* **DATASET EXTRACT**:
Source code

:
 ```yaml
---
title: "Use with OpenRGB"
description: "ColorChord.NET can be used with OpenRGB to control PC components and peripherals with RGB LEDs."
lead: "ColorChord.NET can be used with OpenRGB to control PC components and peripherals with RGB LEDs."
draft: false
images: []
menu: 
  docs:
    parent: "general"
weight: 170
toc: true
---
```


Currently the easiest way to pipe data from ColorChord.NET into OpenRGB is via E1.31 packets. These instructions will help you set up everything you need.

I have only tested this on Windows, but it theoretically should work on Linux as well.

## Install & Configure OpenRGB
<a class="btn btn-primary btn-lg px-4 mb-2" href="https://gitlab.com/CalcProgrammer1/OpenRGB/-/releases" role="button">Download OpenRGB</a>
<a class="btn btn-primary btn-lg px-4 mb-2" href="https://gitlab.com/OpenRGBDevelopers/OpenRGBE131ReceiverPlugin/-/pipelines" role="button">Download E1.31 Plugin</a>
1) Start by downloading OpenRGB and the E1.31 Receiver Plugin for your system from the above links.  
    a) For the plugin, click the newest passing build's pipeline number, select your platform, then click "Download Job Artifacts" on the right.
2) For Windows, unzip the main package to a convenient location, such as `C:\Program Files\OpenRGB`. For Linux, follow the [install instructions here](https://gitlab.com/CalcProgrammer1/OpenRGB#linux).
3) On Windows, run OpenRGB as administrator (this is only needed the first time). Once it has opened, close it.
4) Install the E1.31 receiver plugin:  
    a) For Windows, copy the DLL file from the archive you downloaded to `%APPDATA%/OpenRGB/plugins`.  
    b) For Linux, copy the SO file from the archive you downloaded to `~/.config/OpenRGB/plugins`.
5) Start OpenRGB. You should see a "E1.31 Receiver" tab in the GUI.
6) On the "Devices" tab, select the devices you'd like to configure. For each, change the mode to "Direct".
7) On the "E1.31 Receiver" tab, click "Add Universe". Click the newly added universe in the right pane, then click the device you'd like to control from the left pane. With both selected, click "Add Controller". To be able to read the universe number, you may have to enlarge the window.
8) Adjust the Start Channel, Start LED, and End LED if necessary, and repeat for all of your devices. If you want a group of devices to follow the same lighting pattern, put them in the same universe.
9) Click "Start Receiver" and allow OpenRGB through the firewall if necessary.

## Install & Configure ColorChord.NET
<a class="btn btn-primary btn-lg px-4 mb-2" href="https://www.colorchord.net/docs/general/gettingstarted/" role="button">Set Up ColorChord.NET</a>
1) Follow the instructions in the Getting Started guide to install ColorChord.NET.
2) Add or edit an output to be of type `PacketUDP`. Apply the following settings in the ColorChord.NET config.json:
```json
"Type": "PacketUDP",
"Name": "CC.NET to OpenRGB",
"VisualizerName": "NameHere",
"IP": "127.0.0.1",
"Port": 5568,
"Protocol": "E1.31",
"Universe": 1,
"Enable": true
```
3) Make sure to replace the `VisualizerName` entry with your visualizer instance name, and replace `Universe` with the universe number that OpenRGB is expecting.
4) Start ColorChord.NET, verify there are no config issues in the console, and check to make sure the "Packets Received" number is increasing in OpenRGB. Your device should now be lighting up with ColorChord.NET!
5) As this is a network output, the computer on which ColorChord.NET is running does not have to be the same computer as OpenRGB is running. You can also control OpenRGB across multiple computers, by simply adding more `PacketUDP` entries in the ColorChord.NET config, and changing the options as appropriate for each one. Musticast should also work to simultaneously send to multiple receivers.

* **WORK TASK**: If a line in the entries above contains "then", report it.

* **EXERCISE RESULT**:
    a) For the plugin, click the newest passing build's pipeline number, select your platform, then click "Download Job Artifacts" on the right.
7) On the "E1.31 Receiver" tab, click "Add Universe". Click the newly added universe in the right pane, then click the device you'd like to control from the left pane. With both selected, click "Add Controller". To be able to read the universe number, you may have to enlarge the window.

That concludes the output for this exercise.